By Ahmad Rafat
The 19th World Day Against the Death Penalty will be held on Oct. 10. Iran holds the second-highest record (after China) for executions in recent years.
This special day was initially organized in 2003 in Italy by the World Coalition Against the Death Penalty, an international alliance of non-governmental organizations (NGOs), bar associations, local governments, and trade unions. The Council of Europe, the European Union (EU), and the United Nations (UN) later adopted the event to affirm their opposition to capital punishment.
While 109 countries on five continents have abolished the death penalty altogether, another 45 countries have sentenced no single person to death in decades. The death penalty is reserved only for war crimes in seven countries, and another seven countries have not carried out the death sentence in five years.
China, Japan, the U.S., and the Islamic Republic are among the 55 countries which still retain capital punishment as a legal penalty and which carry out death sentences.
Since 2010, Iran Human Rights (IHR) has released an annual report in Farsi and English on human rights violations committed by the Islamic Republic. IHR’s website continually updates the total number of executions carried out in Iran.
To mark the 19th World Day Against the Death Penalty, Kayhan Life recently spoke to IHR’s founder, Mahmoud Amiry-Moghaddam.
Mr. Amiry-Moghaddam, the World Day Against the Death Penalty highlights a particular aspect of this inhumane punishment every year. What is the central issue of this year’s event?
This year’s World Day will focus on women at risk of being sentenced to death. The World Coalition Against the Death Penalty, which includes IHR, selects a topic every year to raise public awareness about the brutal nature of this punishment.

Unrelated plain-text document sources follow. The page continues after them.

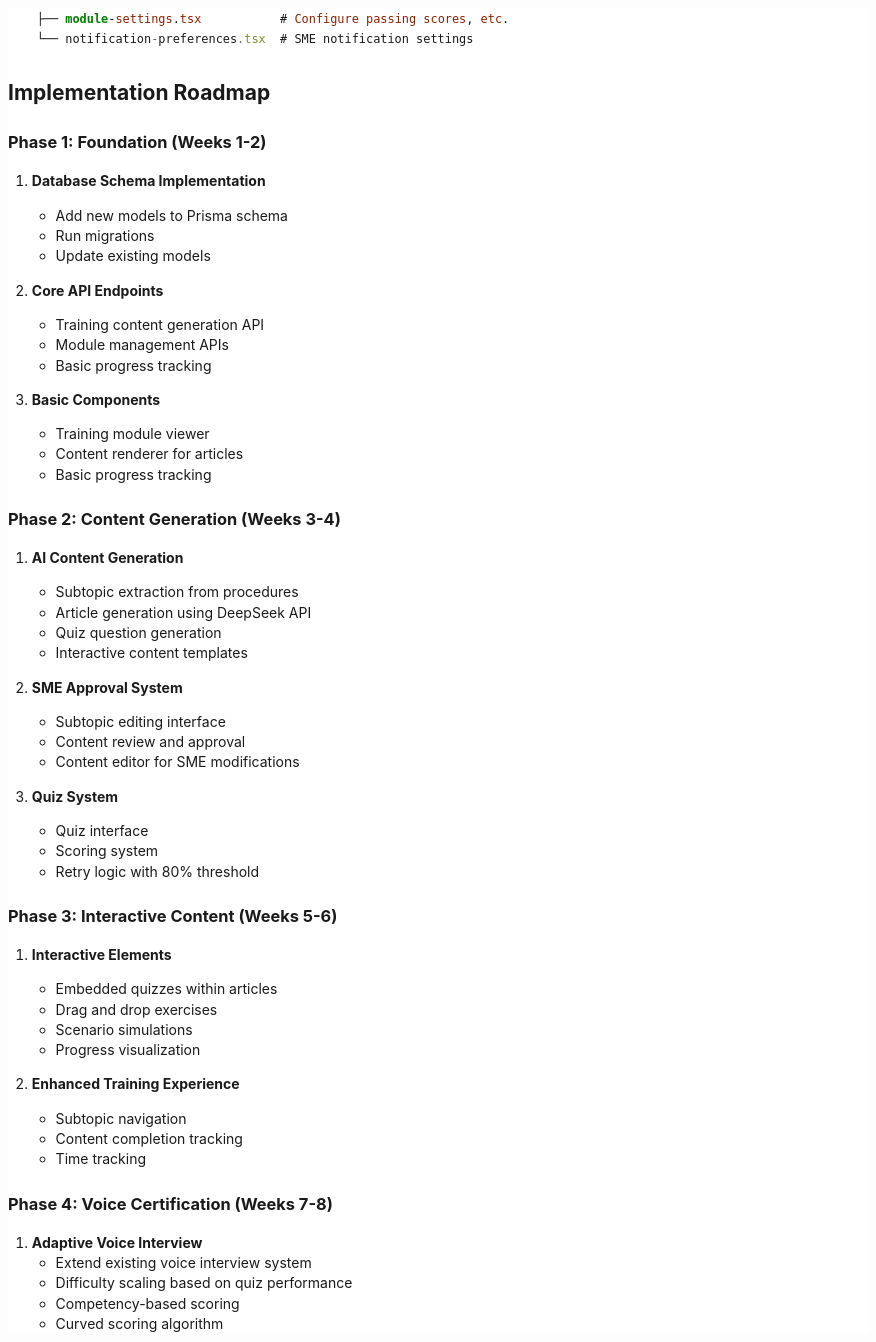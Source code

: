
 ```typescript
    ├── module-settings.tsx           # Configure passing scores, etc.
    └── notification-preferences.tsx  # SME notification settings
```

## Implementation Roadmap

### Phase 1: Foundation (Weeks 1-2)
1. **Database Schema Implementation**
   - Add new models to Prisma schema
   - Run migrations
   - Update existing models

2. **Core API Endpoints**
   - Training content generation API
   - Module management APIs
   - Basic progress tracking

3. **Basic Components**
   - Training module viewer
   - Content renderer for articles
   - Basic progress tracking

### Phase 2: Content Generation (Weeks 3-4)
1. **AI Content Generation**
   - Subtopic extraction from procedures
   - Article generation using DeepSeek API
   - Quiz question generation
   - Interactive content templates

2. **SME Approval System**
   - Subtopic editing interface
   - Content review and approval
   - Content editor for SME modifications

3. **Quiz System**
   - Quiz interface
   - Scoring system
   - Retry logic with 80% threshold

### Phase 3: Interactive Content (Weeks 5-6)
1. **Interactive Elements**
   - Embedded quizzes within articles
   - Drag and drop exercises
   - Scenario simulations
   - Progress visualization

2. **Enhanced Training Experience**
   - Subtopic navigation
   - Content completion tracking
   - Time tracking

### Phase 4: Voice Certification (Weeks 7-8)
1. **Adaptive Voice Interview**
   - Extend existing voice interview system
   - Difficulty scaling based on quiz performance
   - Competency-based scoring
   - Curved scoring algorithm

This year’s event focuses on women awaiting execution and those at risk of being sentenced to death. The execution of women has been an invisible problem, and the World Coalition Against the Death Penalty has even used the phrase ‘an invisible reality’ to draw attention to the issue. This ‘invisible reality’ could stem from the fact that more men are executed than women.
Some 217 people have been executed in Iran in 2021, of whom nine have been women, and at least one, reportedly, a minor. Could the presidency of Ebrahim Raisi, known as the ‘death judge,’ signal a rise in the number of executions?
We rely on our sources to confirm 70 percent of the data we publish, because most executions are not included in official reports released by the Iranian government, the Judiciary, and domestic media. It is quite possible that many more women have been executed than the nine reported so far this year, and the actual number could be much higher.
There has been a marked increase in executions this year compared to the previous two years, but I do not think the rise in the number of executions is related to Raisi being president.
Oppression and execution are cornerstones of the Islamic Republic and have nothing to do with who is at the helm. The regime uses them as tools to scare and intimidate people and prevent dissent. There was more than one execution a day during September. The state uses these executions to generate fear and terror in society.
People have become increasingly unhappy as they struggle to make ends meet and watch their social and political freedom trampled on by the regime. Those living in Iran are unhappy with the state. A regime that its citizens do not support has no recourse but to use fear and terror as a tactic to crush people. Execution is a crucial tool of such a policy.
In the last month alone, at least four people — Amir Hossein Hatami, Shahin Nasiri, Meysam Rezaei, and Yasser Mansouri — have been killed under suspicious circumstances in detention centers and prisons in Iran. Are these executions examples of extrajudicial actions? Amnesty International recently published the names of 72 people who have reportedly been beaten, tortured, or shot to death in Iranian prisons between Jan. 1, 2010 and Sept. 1, 2021.
We believe all executions in the Islamic Republic are extrajudicial, even those in line with current Iranian laws. We cannot cite even one case where the defendant has received a fair trial and death sentence.
Systematic torture is an accepted and routine practice to extract a confession in the Islamic Republic. The people you mentioned would not have been convicted in a court of law, so they were tortured and forced to confess before being put on trial.
The people listed in Amnesty International’s report are confirmed cases, but the actual number is much higher. Some people who face drug charges are tortured so severely in prison they even confess to crimes punishable by death.
From initial investigation and throughout the arrest, trial, conviction, and sentencing, the entire process in Iran is unjust and extrajudicial.
We know of cases when drug offenders have been killed under torture in detention centers, but the medical examiner has listed drug overdose as the cause in the death certificate. Most of these people become part of the statistic, given that many of them are not identified, or their families cannot afford to pursue their cases.
The actual number of extrajudicial executions in the Islamic Republic is more than we can precisely determine.